September 04, 2019 Cats Dogs Nutrition

How to Cook for Your Pet Responsibly

A Siberian Husky sits at a table and licks a pastry

How to Cook for Your Pet Responsibly

The recent surge in pet food recalls and the ongoing Food and Drug Administration investigation into diet-related heart disease in dogs has made pet owners wary of commercial diets. So why not just serve up some of your dinner to your pet? In this blog post, I’ll look at some of the things you should consider when cooking for your pet.

Nutritional Differences between Dogs, Cats and Humans

Although we ascribe many human characteristics to our canine and feline companions, dogs and cats are not the same as humans when it comes to nutritional requirements. Cats are obligate carnivores, meaning they have an absolute requirement for a meat-based diet. Regularly feeding your dinner to the family cat is likely to result in deficiencies of protein and certain amino acids, required by cats and contained only in meat. Taurine and my favorite amino acid, felinine, are just two meat-sourced dietary essentials for cats. Humans and dogs are both omnivores, but canine nutritional requirements differ from our own. For example, dogs have a greater requirement for calcium and phosphorus than we do. Plating a bit of our home-cooked dinner may leave our pets with inadequate nutrition.

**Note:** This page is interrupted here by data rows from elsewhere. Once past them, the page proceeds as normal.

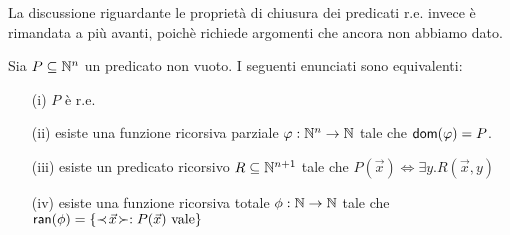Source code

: \documentclass[runningheads,a4paper]{llncs}
\begin{document}
La discussione riguardante le propriet\`{a} di chiusura dei predicati r.e. invece \`{e} rimandata a pi\`{u} avanti, poich\`{e}
 richiede argomenti che ancora non abbiamo dato.

\begin{theorem}\label{thm:characterize-r.e.}
Sia $P \subseteq \mathbb{N}^n$ un predicato non vuoto. I seguenti enunciati sono equivalenti:
\begin{itemize}
\item[(i)] $P$ \`{e} r.e.
\item[(ii)] esiste una funzione ricorsiva parziale $\varphi: \mathbb{N}^n \to \mathbb{N}$ tale che $\mathsf{dom}(\varphi) = P$.
\item[(iii)] esiste un predicato ricorsivo $R \subseteq \mathbb{N}^{n+1}$ tale che $P(\vec x) \Leftrightarrow \exists y.R(\vec x,y)$
\item[(iv)] esiste una funzione ricorsiva totale $\phi: \mathbb{N} \to \mathbb{N}$ tale che\\ $\mathsf{ran}(\phi) = \{\prec\! \vec x \!\succ : P(\vec x) \mbox{ vale} \}$
\end{itemize}
\end{theorem}
\end{document}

Research on Home-Cooked Diets for Dogs and Cats

Food is an emotional topic no matter what family member is being fed. No one wants to be accused of not feeding a family member the best diet possible. Even though my heart loves home-cooked food, my head says I should see if there’s any research into the adequacy of home-cooked diets for pets.

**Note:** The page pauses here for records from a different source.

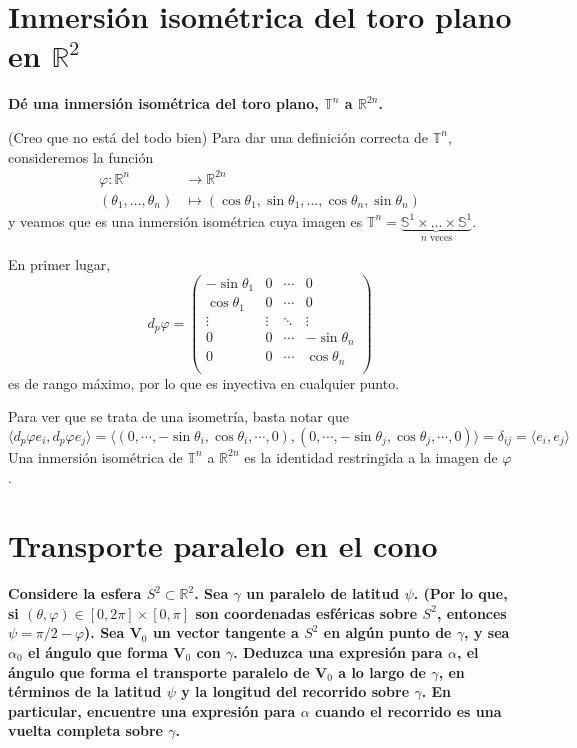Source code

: \documentclass[11pt]{article}
\begin{document}
\section{Inmersión isométrica del toro plano en $\mathbb R^2$}
\textbf{Dé una inmersión isométrica del toro plano, $\mathbb{T}^n$ a $\mathbb{R}^{2n}$.}\par
(Creo que no está del todo bien) Para dar una definición correcta de $\mathbb{T}^n$, consideremos la función 
\begin{align*}
\varphi:\mathbb{R}^n&\longrightarrow\mathbb{R}^{2n}\\(\theta_1,...,\theta_n)&\mapsto(\cos{\theta_1},\sin{\theta_1},...,\cos{\theta_n},\sin{\theta_n})
\end{align*}
y veamos que es una inmersión isométrica cuya imagen es $\mathbb{T}^n=\underbrace{\mathbb{S}^1\times...\times\mathbb{S}^1}_{n\text{ veces}}$.\par
En primer lugar,
\begin{equation*}
    d_p\varphi =
\begin{pmatrix}
-\sin{\theta_1}& 0&\cdots&0\\
\cos{\theta_1}&0&\cdots&0\\
\vdots&\vdots&\ddots&\vdots\\
0&0&\cdots&-\sin{\theta_n}\\
0&0&\cdots&\cos{\theta_n}\\
\end{pmatrix}
\end{equation*}
es de rango máximo, por lo que es inyectiva en cualquier punto.\par
Para ver que se trata de una isometría, basta notar que
$$\langle d_p\varphi e_i,d_p\varphi e_j\rangle=\langle (0,\cdots, -\sin{\theta_i},\cos{\theta_i},\cdots,0),(0,\cdots,-\sin{\theta_j},\cos{\theta_j},\cdots,0)\rangle=\delta_{ij}=\langle e_i,e_j\rangle$$
Una inmersión isométrica de $\mathbb{T}^n$ a $\mathbb{R}^{2n}$ es la identidad restringida a la imagen de $\varphi$.

\newpage
\section{Transporte paralelo en el cono}
\textbf{Considere la esfera $S^2\subset\mathbb{R}^2$. Sea $\gamma$ un paralelo de latitud $\psi$. (Por lo que, si $(\theta,\varphi)\in[0,2\pi]\times[0,\pi]$ son coordenadas esféricas sobre $S^2$, entonces $\psi=\pi/2-\varphi$). Sea $\mathbf{V}_0$ un vector tangente a $S^2$ en algún punto de $\gamma$, y sea $\alpha_0$ el ángulo que forma $\mathbf{V}_0$ con $\gamma$. Deduzca una expresión para $\alpha$, el ángulo que forma el transporte paralelo de $\mathbf{V}_0$ a lo largo de $\gamma$, en términos de la latitud $\psi$ y la longitud del recorrido sobre $\gamma$. En particular, encuentre una expresión para $\alpha$ cuando el recorrido es una vuelta completa sobre $\gamma$.}\par
\end{document}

A common reason pet owners cook for their pet is a medical condition requiring a special diet. One study looked at diets for dogs and cats with kidney disease. The recipes used in this study did not result in complete and balanced diets for either dogs or cats. Deficiencies were detected in amino acids and minerals such as selenium, zinc and calcium. A study of home-cooked diets for dogs with cancer found similar problems with home-cooked diets.

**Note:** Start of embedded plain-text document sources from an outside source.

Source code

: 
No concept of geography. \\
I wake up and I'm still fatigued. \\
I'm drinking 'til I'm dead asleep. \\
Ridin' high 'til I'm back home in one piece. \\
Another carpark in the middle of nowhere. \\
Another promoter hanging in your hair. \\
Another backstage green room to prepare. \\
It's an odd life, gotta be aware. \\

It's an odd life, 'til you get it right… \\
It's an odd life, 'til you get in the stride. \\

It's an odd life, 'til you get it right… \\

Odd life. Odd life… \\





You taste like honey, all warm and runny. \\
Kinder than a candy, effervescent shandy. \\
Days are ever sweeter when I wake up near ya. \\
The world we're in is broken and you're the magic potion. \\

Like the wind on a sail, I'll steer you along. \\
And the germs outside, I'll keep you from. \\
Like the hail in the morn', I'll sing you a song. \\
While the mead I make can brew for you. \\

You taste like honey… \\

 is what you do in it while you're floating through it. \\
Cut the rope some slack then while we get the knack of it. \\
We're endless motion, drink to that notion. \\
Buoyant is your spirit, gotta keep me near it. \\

Another study found that over time, most pets eating home-cooked foods experience diet drift. Diet drift occurs when you take the nutritionally complete diet your veterinary nutritionist has formulated for your pet and substitute turkey for chicken or barley for brown rice. Changing the protein or carbohydrate source may unbalance the diet and make it nutritionally inadequate.

In short, the data suggests home cooking may not meet your goal of feeding your pet the best diet possible.

Cook for Your Pet Responsibly

For most pets, veterinarians and veterinary nutritionists recommend commercially produced pet foods that meet the American Association of Feed Control Officials (AAFCO) nutritional recommendations. However, there is some wiggle room built in to this recommendation. Up to 10% of your pet’s daily calorie requirement can come from treats lacking AAFCO certification.

If you want to cook for your pet, why not make homemade treats, keeping in mind the 10% limit recommended by veterinary nutritionists? I have an organic dog treat cookbook, Organic Dog Biscuit Cookbook from the Bubba Rose Biscuit Company that I use to make “snickerdoodle-poodle-poos” and “gingerbread mailmen.” These treats are very popular with the dogs in my life and some friends claim they are the only treats their dogs will eat! Even though the title says the recipes are for dogs, I have been eyeing the “going all the way upstream” recipe as a cat treat since it contains salmon. The second edition of the Bubba Rose book has even more pages and more recipes to facilitate your desire to cook for your pet. Cooking not in your skill set? How about feline millinery as a way to indulge your favorite fur person?